Highlights of the 2014–2015 season include the project Schubert Effect in collaboration with Shai Wosner at the 92nd Street Y, the premiere of a new string quartet by Augusta Read Thomas as part of the quartet’s four-concert series at Harvard University, and return engagements at Wigmore Hall and Music at Amherst. The Quartet also continues to be a strong supporter of Kim Kashkashian’s project Music for Food by participating in concerts throughout the Boston area for the benefit of the Boston Food Bank. Performance highlights from recent seasons include appearances at Carnegie Hall, 92nd Street Y, Philadelphia Chamber Music Society, Library of Congress, the Slee Series in Buffalo, Music Toronto, Concertgebouw in Amsterdam, Wigmore Hall in London, Musikverein in Vienna, Monte Carlo Spring Festival, Seoul Arts Center, Rockport Chamber Music Festival, Mecklenburg-Vorpommern Festspiele in Germany, and San Miguel de Allende Festival in Mexico. The quartet has recently collaborated with artists including Kim Kashkashian, Nadja Salerno-Sonnenberg, Anne- Marie McDermott, Shai Wosner, Kikuei Ikeda of the Tokyo Quartet, Jörg Widmann, and Claron McFaddon. In 2012 the Parker Quartet was the recipient of a Chamber Music America commissioning grant, enabling the ensemble to commission and premiere Capriccio, an hour-length work by American composer Jeremy Gill.
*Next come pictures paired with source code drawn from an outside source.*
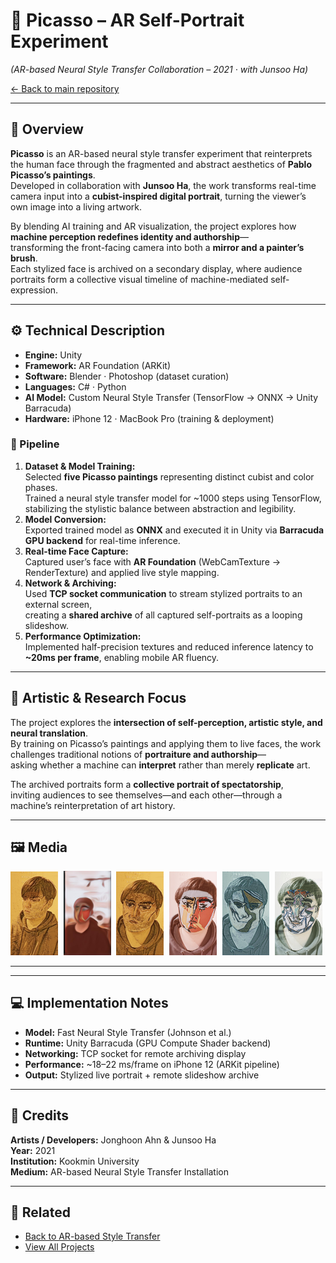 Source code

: # 🎨 Picasso – AR Self-Portrait Experiment  
*(AR-based Neural Style Transfer Collaboration – 2021 · with Junsoo Ha)*  

[← Back to main repository](https://github.com/reusahn/Unity-Unreal-Interaction-Research/tree/main)

---

## 🧩 Overview  
**Picasso** is an AR-based neural style transfer experiment that reinterprets the human face through the fragmented and abstract aesthetics of **Pablo Picasso’s paintings**.  
Developed in collaboration with **Junsoo Ha**, the work transforms real-time camera input into a **cubist-inspired digital portrait**, turning the viewer’s own image into a living artwork.  

By blending AI training and AR visualization, the project explores how **machine perception redefines identity and authorship**—  
transforming the front-facing camera into both a **mirror and a painter’s brush**.  
Each stylized face is archived on a secondary display, where audience portraits form a collective visual timeline of machine-mediated self-expression.

---

## ⚙️ Technical Description  
- **Engine:** Unity  
- **Framework:** AR Foundation (ARKit)  
- **Software:** Blender · Photoshop (dataset curation)  
- **Languages:** C# · Python  
- **AI Model:** Custom Neural Style Transfer (TensorFlow → ONNX → Unity Barracuda)  
- **Hardware:** iPhone 12 · MacBook Pro (training & deployment)  

### 🧩 Pipeline  
1. **Dataset & Model Training:**  
   Selected **five Picasso paintings** representing distinct cubist and color phases.  
   Trained a neural style transfer model for ~1000 steps using TensorFlow, stabilizing the stylistic balance between abstraction and legibility.  
2. **Model Conversion:**  
   Exported trained model as **ONNX** and executed it in Unity via **Barracuda GPU backend** for real-time inference.  
3. **Real-time Face Capture:**  
   Captured user’s face with **AR Foundation** (WebCamTexture → RenderTexture) and applied live style mapping.  
4. **Network & Archiving:**  
   Used **TCP socket communication** to stream stylized portraits to an external screen,  
   creating a **shared archive** of all captured self-portraits as a looping slideshow.  
5. **Performance Optimization:**  
   Implemented half-precision textures and reduced inference latency to **~20ms per frame**, enabling mobile AR fluency.  

---

## 🧠 Artistic & Research Focus  
The project explores the **intersection of self-perception, artistic style, and neural translation**.  
By training on Picasso’s paintings and applying them to live faces, the work challenges traditional notions of **portraiture and authorship**—  
asking whether a machine can **interpret** rather than merely **replicate** art.  

The archived portraits form a **collective portrait of spectatorship**,  
inviting audiences to see themselves—and each other—through a machine’s reinterpretation of art history.

---

## 🖼️ Media
<p align="center">
  <img src="./media/Picasso_01.jpg" width="15%" style="margin-right:5px;"/>  
  <img src="./media/Picasso_02.jpg" width="15%" style="margin-right:5px;"/>
     <img src="./media/Picasso_03.jpg" width="15%" style="margin-right:5px;"/>  
  <img src="./media/Picasso_04.jpg" width="15%" style="margin-right:5px;"/>
     <img src="./media/Picasso_05.jpg" width="15%" style="margin-right:5px;"/>  
  <img src="./media/Picasso_06.jpg" width="15%" style="margin-right:5px;"/>
</p>

---
<!--
## 🎥 Video Documentation
<p align="center">
  <a href="https://vimeo.com/your-video-link-here" target="_blank">
    <img src="./media/Picasso_Thumb.jpg" width="40%" style="border-radius:10px;"/>
  </a>
  <br>
  <em>Click to view full video on Vimeo</em>
</p>
-->
---

## 💻 Implementation Notes  
- **Model:** Fast Neural Style Transfer (Johnson et al.)  
- **Runtime:** Unity Barracuda (GPU Compute Shader backend)  
- **Networking:** TCP socket for remote archiving display  
- **Performance:** ~18–22 ms/frame on iPhone 12 (ARKit pipeline)  
- **Output:** Stylized live portrait + remote slideshow archive  

---

## 👤 Credits  
**Artists / Developers:** Jonghoon Ahn & Junsoo Ha  
**Year:** 2021  
**Institution:** Kookmin University  
**Medium:** AR-based Neural Style Transfer Installation  

---

## 🔗 Related  
- [Back to AR-based Style Transfer](../README.md)  
- [View All Projects](https://github.com/reusahn/Unity-Unreal-Interaction-Research/tree/main)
Successful early concert touring in Europe helped the quartet forge a relationship with Zig-Zag Territoires, which released their debut commercial recording of Bartók’s String Quartets Nos. 2 and 5 in July 2007. The disc earned high praise from numerous critics, including Gramophone: “The Parkers’ Bartók spins the illusion of spontaneous improvisation… they have absorbed the language; they have the confidence to play freely with the music and the instinct to bring it off.” The quartet’s second recording, György Ligeti’s complete works for string quartet, was released on Naxos in December 2009 to critical acclaim. This recording won the 2011 Grammy Award for Best Chamber Music Performance. They are the last string quartet to have won this category.
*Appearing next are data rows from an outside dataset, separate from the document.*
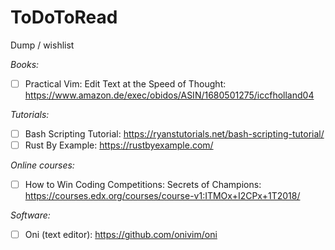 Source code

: # ToDoToRead
Dump / wishlist

*Books:*

- [ ] Practical Vim: Edit Text at the Speed of Thought: https://www.amazon.de/exec/obidos/ASIN/1680501275/iccfholland04

*Tutorials:*

- [ ] Bash Scripting Tutorial: https://ryanstutorials.net/bash-scripting-tutorial/
- [ ] Rust By Example: https://rustbyexample.com/

*Online courses:*

- [ ] How to Win Coding Competitions: Secrets of Champions: https://courses.edx.org/courses/course-v1:ITMOx+I2CPx+1T2018/

*Software:*

- [ ] Oni (text editor): https://github.com/onivim/oni
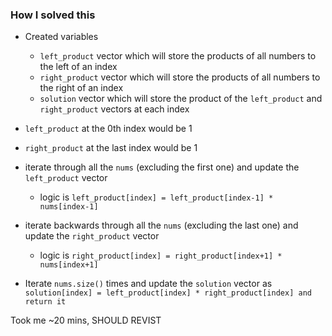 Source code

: ### How I solved this
- Created variables
  - `left_product` vector which will store the products of all numbers to the left of an index
  - `right_product` vector which will store the products of all numbers to the right of an index
  - `solution` vector which will store the product of the `left_product` and `right_product` vectors at each index

- `left_product` at the 0th index would be 1
- `right_product` at the last index would be 1
- iterate through all the `nums` (excluding the first one) and update the `left_product` vector
  - logic is `left_product[index] = left_product[index-1] * nums[index-1]`
- iterate backwards through all the `nums` (excluding the last one) and update the `right_product` vector
  - logic is `right_product[index] = right_product[index+1] * nums[index+1]`
- Iterate `nums.size()` times and update the `solution` vector as `solution[index] = left_product[index] * right_product[index] and return it`

Took me ~20 mins, SHOULD REVIST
The Quartet was founded and is currently based in Boston. In addition to their full-time residency at Harvard, they will continue its visiting residency at the University of South Carolina. From 2008 to 2013, the quartet spent much of its time in St. Paul, MN, where they served as Quartet-in-Residence with the St. Paul Chamber Orchestra (2008–2010), were the first-ever Artists-in-Residence with Minnesota Public Radio (2009–2010), visiting artists at the University of Minnesota (2011–2012), and Artists-in-Residence at the University of St. Thomas (2012–2014).
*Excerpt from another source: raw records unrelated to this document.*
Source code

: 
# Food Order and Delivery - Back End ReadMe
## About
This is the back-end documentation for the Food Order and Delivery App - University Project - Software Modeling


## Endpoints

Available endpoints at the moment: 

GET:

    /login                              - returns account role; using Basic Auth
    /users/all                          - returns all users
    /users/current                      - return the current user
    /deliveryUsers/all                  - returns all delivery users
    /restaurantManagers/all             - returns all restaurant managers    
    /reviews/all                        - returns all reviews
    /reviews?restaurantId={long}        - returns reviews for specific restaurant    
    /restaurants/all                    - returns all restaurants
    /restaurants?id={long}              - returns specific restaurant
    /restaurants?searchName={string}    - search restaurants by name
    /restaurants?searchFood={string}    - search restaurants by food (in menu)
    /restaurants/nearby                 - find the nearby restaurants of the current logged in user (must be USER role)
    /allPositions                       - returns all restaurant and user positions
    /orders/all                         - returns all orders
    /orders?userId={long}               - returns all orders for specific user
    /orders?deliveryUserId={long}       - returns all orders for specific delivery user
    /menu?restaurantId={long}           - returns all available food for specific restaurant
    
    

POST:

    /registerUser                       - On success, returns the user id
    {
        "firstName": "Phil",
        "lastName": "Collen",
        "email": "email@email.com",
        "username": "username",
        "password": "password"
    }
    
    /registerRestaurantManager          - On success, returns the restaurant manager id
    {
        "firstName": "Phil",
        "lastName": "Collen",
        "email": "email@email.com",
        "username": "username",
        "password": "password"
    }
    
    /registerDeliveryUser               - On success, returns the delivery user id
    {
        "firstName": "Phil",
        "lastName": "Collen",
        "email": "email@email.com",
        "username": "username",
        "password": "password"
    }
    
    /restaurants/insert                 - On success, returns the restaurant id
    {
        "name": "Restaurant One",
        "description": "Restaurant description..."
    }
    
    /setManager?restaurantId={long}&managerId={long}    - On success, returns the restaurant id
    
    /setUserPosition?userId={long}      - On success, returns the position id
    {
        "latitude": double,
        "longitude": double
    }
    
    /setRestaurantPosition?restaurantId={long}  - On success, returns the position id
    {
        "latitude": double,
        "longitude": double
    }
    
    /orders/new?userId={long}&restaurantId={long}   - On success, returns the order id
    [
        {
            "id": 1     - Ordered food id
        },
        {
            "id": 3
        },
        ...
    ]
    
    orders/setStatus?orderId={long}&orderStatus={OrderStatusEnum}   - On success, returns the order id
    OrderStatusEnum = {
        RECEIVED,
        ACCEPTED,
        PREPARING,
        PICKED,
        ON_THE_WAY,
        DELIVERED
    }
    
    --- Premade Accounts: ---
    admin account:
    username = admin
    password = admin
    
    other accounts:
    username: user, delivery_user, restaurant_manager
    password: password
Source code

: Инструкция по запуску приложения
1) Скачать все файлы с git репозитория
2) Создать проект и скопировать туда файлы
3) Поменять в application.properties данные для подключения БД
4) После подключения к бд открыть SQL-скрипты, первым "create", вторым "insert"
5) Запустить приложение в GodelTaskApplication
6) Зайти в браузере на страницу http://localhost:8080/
The Parker Quartet’s members hold graduate degrees in performance and chamber music from the New England Conservatory of Music and were part of the New England Conservatory’s prestigious Professional String Quartet Training Program from 2006–2008. Some of their most influential mentors include the Cleveland Quartet, Kim Kashkashian, György Kurtág, and Rainer Schmidt.

Kim Kashkashian
one of the pre-eminent artists of ECM New Series, was born in Detroit, Michigan. She studied at the Peabody Conservatory in Baltimore with Walter Trampler and Karen Tuttle, and worked intensively with mentor Felix Galimir at the Marlboro Music Festival. A committed proponent of contemporary music, she has enjoyed creative relationships with György Kurtág, Krzysztof Penderecki, Alfred Schnittke, Giya Kancheli, and Arvo Pärt, and commissioned works from Peter Eötvös, Ken Ueno, Thomas Larcher, Lera Auerbach, and Tigran Mansurian.

Kashkashian’s 30-year relationship with ECM Records has produced an extensive discography that includes an award-winning recording of the Brahms sonatas, the complete Hindemith sonatas, the concertos of Bartók, Eötvös, Kurtág, Berio, Kancheli, Olivero, and Mansurian, the Bach Sonatas for viola da gamba (with Keith Jarrett), “Hayren” (music of Tigran Mansurian and Komitas), and “Asturiana”, songs from Spain and Argentina.

The album “Kurtág/Ligeti: Music for Viola” won the 2013 GRAMMY Award for Best Classical Instrumental Album and in the same year Kashkashian was awarded the George Peabody Medal for her exceptional contribution to music in America.